Re: Allowing NOT IN to use ANTI joins - Mailing list pgsql-hackers

From Tom Lane
Subject Re: Allowing NOT IN to use ANTI joins
Date
Msg-id 75801.1403711561@sss.pgh.pa.us
Whole thread Raw
In response to Re: Allowing NOT IN to use ANTI joins  (Simon Riggs <simon@2ndQuadrant.com>)
Responses Re: Allowing NOT IN to use ANTI joins  (David Rowley <dgrowleyml@gmail.com>)
List pgsql-hackers
Simon Riggs <simon@2ndQuadrant.com> writes:
> To be clearer, what I mean is we use only the direct proof approach,
> for queries like this

>   SELECT * FROM a WHERE id NOT IN(SELECT unknown_col FROM b WHERE
> unknown_col IS NOT NULL);

> and we don't try to do it for queries like this

>   SELECT * FROM a WHERE id NOT IN(SELECT not_null_column FROM b);

> because we don't know the full provenance of "not_null_column" in all
> cases and that info is (currently) unreliable.
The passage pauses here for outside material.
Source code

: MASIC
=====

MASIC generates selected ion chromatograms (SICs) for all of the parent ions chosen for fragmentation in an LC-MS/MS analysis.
FWIW, I think that would largely cripple the usefulness of the patch.
If you can tell people to rewrite their queries, you might as well
tell them to rewrite into NOT EXISTS.  The real-world queries that
we're trying to improve invariably look like the latter case not the
former, because people who are running into this problem usually
aren't even thinking about the possibility of NULLs.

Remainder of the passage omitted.